Meadowland
- Author: John Lewis-Stempel
- Language: English
- Subject: Nature, English countryside
- Publisher: Penguin Random House
- Publication date: 2014
- Publication place: United Kingdom
- Media type: Print

= Meadowland: The Private Life of an English Field =

Meadowland: The Private Life of an English Field is a non-fiction book by British author John Lewis-Stempel, focusing on the natural history of an English field throughout a year. The book provides a detailed account of the flora and fauna of the English countryside and is notable for its deep observation and reflection on nature.

==Background==
John Lewis-Stempel, an experienced farmer and historian, writes from personal experience and deep connection with the English countryside.
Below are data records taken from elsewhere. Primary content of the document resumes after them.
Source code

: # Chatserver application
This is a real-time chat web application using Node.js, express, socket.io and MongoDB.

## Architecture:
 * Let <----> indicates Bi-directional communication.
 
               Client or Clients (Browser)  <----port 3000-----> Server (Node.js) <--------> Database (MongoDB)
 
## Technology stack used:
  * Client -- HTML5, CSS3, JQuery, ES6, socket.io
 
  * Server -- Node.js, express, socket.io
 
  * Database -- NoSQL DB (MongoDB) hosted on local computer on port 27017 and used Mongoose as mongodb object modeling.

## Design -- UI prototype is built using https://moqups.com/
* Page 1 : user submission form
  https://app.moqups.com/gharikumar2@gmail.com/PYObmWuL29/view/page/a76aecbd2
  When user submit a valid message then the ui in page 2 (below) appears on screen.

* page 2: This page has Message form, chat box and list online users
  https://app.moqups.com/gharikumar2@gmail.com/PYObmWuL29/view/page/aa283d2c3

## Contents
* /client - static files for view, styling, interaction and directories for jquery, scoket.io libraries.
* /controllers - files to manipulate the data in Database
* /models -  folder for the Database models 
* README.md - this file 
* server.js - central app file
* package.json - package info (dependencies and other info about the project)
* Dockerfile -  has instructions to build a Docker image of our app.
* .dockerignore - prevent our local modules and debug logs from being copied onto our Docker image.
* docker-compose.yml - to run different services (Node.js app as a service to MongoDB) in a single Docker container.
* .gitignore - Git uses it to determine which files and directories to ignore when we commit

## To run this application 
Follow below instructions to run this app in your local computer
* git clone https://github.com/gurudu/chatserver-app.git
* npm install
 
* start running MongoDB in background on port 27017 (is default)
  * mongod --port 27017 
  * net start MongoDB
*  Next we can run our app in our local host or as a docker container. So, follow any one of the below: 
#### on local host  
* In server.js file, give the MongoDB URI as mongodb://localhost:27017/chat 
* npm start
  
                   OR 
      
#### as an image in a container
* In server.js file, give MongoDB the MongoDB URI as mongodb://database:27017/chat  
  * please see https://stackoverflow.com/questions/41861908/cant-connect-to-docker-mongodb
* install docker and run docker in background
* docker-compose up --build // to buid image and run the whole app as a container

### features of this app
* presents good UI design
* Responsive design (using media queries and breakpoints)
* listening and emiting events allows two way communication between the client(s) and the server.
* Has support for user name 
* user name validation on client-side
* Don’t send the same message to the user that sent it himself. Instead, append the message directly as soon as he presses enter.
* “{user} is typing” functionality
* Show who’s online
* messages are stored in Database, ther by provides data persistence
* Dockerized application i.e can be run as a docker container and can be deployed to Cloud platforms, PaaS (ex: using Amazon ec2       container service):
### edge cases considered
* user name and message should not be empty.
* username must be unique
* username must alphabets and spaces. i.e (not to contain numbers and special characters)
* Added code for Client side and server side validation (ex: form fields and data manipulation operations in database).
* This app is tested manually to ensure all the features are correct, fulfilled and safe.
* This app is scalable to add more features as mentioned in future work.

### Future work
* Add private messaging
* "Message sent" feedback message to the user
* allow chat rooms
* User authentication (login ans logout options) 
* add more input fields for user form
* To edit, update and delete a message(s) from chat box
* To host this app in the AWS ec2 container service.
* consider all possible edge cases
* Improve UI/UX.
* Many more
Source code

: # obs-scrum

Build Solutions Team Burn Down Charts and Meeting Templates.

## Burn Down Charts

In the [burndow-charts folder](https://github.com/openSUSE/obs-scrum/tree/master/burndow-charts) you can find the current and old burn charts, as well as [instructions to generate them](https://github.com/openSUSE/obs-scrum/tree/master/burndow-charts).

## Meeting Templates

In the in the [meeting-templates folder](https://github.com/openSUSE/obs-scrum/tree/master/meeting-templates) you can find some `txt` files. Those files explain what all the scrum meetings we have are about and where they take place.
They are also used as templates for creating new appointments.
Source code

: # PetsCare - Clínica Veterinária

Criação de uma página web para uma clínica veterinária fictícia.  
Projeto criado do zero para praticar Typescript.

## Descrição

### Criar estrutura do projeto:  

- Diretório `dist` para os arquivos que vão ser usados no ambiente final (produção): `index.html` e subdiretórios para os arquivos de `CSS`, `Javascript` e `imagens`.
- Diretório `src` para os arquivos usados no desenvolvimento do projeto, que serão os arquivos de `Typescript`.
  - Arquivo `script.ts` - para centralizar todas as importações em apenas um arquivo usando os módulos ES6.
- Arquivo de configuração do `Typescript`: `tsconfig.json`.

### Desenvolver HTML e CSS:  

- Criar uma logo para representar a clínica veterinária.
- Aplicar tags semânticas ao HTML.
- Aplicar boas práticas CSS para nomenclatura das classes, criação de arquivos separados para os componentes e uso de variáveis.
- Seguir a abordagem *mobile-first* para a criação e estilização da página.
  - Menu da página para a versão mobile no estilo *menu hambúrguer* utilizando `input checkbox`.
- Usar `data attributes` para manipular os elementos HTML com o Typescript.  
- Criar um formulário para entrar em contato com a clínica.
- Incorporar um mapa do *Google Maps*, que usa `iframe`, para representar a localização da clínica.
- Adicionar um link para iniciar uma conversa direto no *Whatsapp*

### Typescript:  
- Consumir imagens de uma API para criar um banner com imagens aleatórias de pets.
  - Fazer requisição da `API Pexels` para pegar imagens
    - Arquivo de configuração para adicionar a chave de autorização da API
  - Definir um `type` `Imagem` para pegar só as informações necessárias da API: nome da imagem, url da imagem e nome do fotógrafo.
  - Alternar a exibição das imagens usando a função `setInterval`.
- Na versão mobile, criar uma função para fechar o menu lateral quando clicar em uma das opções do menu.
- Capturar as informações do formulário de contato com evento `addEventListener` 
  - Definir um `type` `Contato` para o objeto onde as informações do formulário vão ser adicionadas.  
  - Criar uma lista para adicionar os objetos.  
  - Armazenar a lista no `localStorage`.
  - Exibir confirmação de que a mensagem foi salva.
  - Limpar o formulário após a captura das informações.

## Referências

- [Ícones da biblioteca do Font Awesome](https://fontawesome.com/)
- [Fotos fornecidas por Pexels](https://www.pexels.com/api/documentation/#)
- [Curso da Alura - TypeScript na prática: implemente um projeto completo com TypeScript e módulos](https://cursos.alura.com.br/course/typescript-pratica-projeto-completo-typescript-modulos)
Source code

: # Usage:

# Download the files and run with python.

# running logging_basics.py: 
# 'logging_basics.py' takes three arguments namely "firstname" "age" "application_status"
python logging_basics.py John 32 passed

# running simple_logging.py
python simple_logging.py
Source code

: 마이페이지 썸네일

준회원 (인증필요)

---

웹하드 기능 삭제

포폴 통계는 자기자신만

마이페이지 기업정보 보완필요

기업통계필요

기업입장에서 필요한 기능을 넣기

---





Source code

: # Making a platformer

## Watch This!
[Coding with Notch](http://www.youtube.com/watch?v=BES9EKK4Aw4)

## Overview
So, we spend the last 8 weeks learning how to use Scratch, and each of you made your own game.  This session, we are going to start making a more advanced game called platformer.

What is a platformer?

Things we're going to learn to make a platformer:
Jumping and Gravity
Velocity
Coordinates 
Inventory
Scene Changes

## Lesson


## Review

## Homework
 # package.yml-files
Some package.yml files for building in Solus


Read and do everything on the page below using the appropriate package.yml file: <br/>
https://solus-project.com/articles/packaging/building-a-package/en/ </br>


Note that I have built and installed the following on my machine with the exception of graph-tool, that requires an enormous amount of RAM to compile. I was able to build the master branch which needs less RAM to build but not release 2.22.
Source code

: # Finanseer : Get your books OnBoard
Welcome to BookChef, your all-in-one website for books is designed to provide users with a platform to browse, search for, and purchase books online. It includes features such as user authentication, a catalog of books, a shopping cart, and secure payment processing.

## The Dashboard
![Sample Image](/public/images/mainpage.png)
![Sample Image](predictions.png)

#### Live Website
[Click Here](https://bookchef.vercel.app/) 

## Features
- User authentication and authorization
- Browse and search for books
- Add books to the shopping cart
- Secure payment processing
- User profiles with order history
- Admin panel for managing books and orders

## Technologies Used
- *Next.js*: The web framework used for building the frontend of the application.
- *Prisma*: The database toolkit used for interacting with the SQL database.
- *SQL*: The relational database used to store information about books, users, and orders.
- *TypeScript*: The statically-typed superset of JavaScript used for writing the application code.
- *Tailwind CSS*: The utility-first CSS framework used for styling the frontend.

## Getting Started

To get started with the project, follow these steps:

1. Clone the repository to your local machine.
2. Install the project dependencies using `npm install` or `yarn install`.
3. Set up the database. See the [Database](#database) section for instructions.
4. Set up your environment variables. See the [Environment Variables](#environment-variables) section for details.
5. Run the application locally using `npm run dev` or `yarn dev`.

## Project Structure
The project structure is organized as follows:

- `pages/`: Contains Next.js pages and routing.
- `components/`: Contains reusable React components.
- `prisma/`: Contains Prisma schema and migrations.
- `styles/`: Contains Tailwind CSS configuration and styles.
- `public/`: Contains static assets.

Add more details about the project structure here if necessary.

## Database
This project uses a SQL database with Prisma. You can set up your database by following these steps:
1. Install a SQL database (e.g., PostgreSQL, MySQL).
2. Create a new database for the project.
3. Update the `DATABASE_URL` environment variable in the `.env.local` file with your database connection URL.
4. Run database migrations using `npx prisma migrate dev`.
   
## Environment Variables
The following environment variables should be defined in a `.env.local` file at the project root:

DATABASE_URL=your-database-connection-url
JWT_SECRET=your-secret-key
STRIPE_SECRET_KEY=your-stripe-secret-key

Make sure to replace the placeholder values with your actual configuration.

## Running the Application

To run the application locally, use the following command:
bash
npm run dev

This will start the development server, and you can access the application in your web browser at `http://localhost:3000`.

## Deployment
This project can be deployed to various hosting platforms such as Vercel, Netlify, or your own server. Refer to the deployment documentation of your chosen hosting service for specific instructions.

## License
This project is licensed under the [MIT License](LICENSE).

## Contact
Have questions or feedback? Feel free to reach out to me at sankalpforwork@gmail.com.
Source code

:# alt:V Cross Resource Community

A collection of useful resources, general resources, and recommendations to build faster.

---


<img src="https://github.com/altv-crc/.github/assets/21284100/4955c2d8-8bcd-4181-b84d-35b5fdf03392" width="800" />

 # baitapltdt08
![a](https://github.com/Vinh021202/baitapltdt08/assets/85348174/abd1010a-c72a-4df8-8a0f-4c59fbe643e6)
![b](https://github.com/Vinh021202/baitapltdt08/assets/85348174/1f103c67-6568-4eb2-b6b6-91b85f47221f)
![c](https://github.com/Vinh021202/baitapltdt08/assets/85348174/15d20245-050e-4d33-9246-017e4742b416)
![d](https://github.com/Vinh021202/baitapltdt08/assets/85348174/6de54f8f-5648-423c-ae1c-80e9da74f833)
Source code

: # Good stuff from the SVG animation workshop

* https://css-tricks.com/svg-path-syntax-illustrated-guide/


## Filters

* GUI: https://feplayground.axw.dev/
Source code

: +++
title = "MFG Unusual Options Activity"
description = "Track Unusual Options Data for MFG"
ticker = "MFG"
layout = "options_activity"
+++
Meadowland offers insight into the seasonal changes and wildlife of a meadow, reflecting the author's intimate knowledge and relationship with the land.

==Summary==
In Meadowland, Lewis-Stempel chronicles a year in the life of a field on his farm in Herefordshire, detailing the interaction of plants, animals, and the changing seasons. The narrative combines personal diary entries with natural history, providing a comprehensive view of rural life and nature.

==Reception==
Meadowland received positive reviews for its detailed observation and lyrical prose. The Guardian described it as a "fascinating field study" and praised its detailed account of rural wildlife. Caught by the River highlighted the book's intimate detail and engaging narrative. The book is also featured in the London Review Bookshop's list of notable works by the author.